Stored data
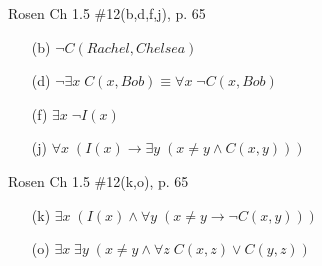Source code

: \documentclass[12pt,addpoints]{exam}
\newcommand{\ra}{\rightarrow}
\newcommand{\lra}{\leftrightarrow}
\begin{document}
\begin{questions}
\question[8] Rosen Ch 1.5 \#12(b,d,f,j), p. 65
    \ifprintanswers
        \vspace{-10pt}
    \fi
\begin{solution}
    \begin{itemize}[itemsep=0pt,parsep=0pt,topsep=0pt,partopsep=0pt]
        \item[(b)] $\neg C(Rachel, Chelsea)$
        \item[(d)] $\neg \exists x\; C(x,Bob) \equiv \forall x\; \neg C(x,Bob)$
        \item[(f)] $\exists x\; \neg I(x)$
        \item[(j)] $\forall x\; (I(x) \ra \exists y\; (x \neq y \wedge C(x,y)))$
    \end{itemize}
\end{solution}


\bonusquestion[2] Rosen Ch 1.5 \#12(k,o), p. 65
    \ifprintanswers
        \vspace{-10pt}
    \fi
\begin{solution}
    \begin{itemize}[itemsep=0pt,parsep=0pt,topsep=0pt,partopsep=0pt]
        \item[(k)] $\exists x\; (I(x) \wedge \forall y\; (x \neq y \ra \neg C(x,y)))$
        \item[(o)] $\exists x\; \exists y\; (x \neq y \wedge \forall z\; C(x,z) \vee C(y,z))$
    \end{itemize}
\end{solution}



\end{questions}
\end{document}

- Your task -
Your answer must be an exact repeat of the records above, with the pictures left out.

- Task result -
Source code

: \documentclass[12pt,addpoints]{exam}
\newcommand{\ra}{\rightarrow}
\newcommand{\lra}{\leftrightarrow}
\begin{document}
\begin{questions}
\question[8] Rosen Ch 1.5 \#12(b,d,f,j), p. 65
    \ifprintanswers
        \vspace{-10pt}
    \fi
\begin{solution}
    \begin{itemize}[itemsep=0pt,parsep=0pt,topsep=0pt,partopsep=0pt]
        \item[(b)] $\neg C(Rachel, Chelsea)$
        \item[(d)] $\neg \exists x\; C(x,Bob) \equiv \forall x\; \neg C(x,Bob)$
        \item[(f)] $\exists x\; \neg I(x)$
        \item[(j)] $\forall x\; (I(x) \ra \exists y\; (x \neq y \wedge C(x,y)))$
    \end{itemize}
\end{solution}


\bonusquestion[2] Rosen Ch 1.5 \#12(k,o), p. 65
    \ifprintanswers
        \vspace{-10pt}
    \fi
\begin{solution}
    \begin{itemize}[itemsep=0pt,parsep=0pt,topsep=0pt,partopsep=0pt]
        \item[(k)] $\exists x\; (I(x) \wedge \forall y\; (x \neq y \ra \neg C(x,y)))$
        \item[(o)] $\exists x\; \exists y\; (x \neq y \wedge \forall z\; C(x,z) \vee C(y,z))$
    \end{itemize}
\end{solution}



\end{questions}
\end{document}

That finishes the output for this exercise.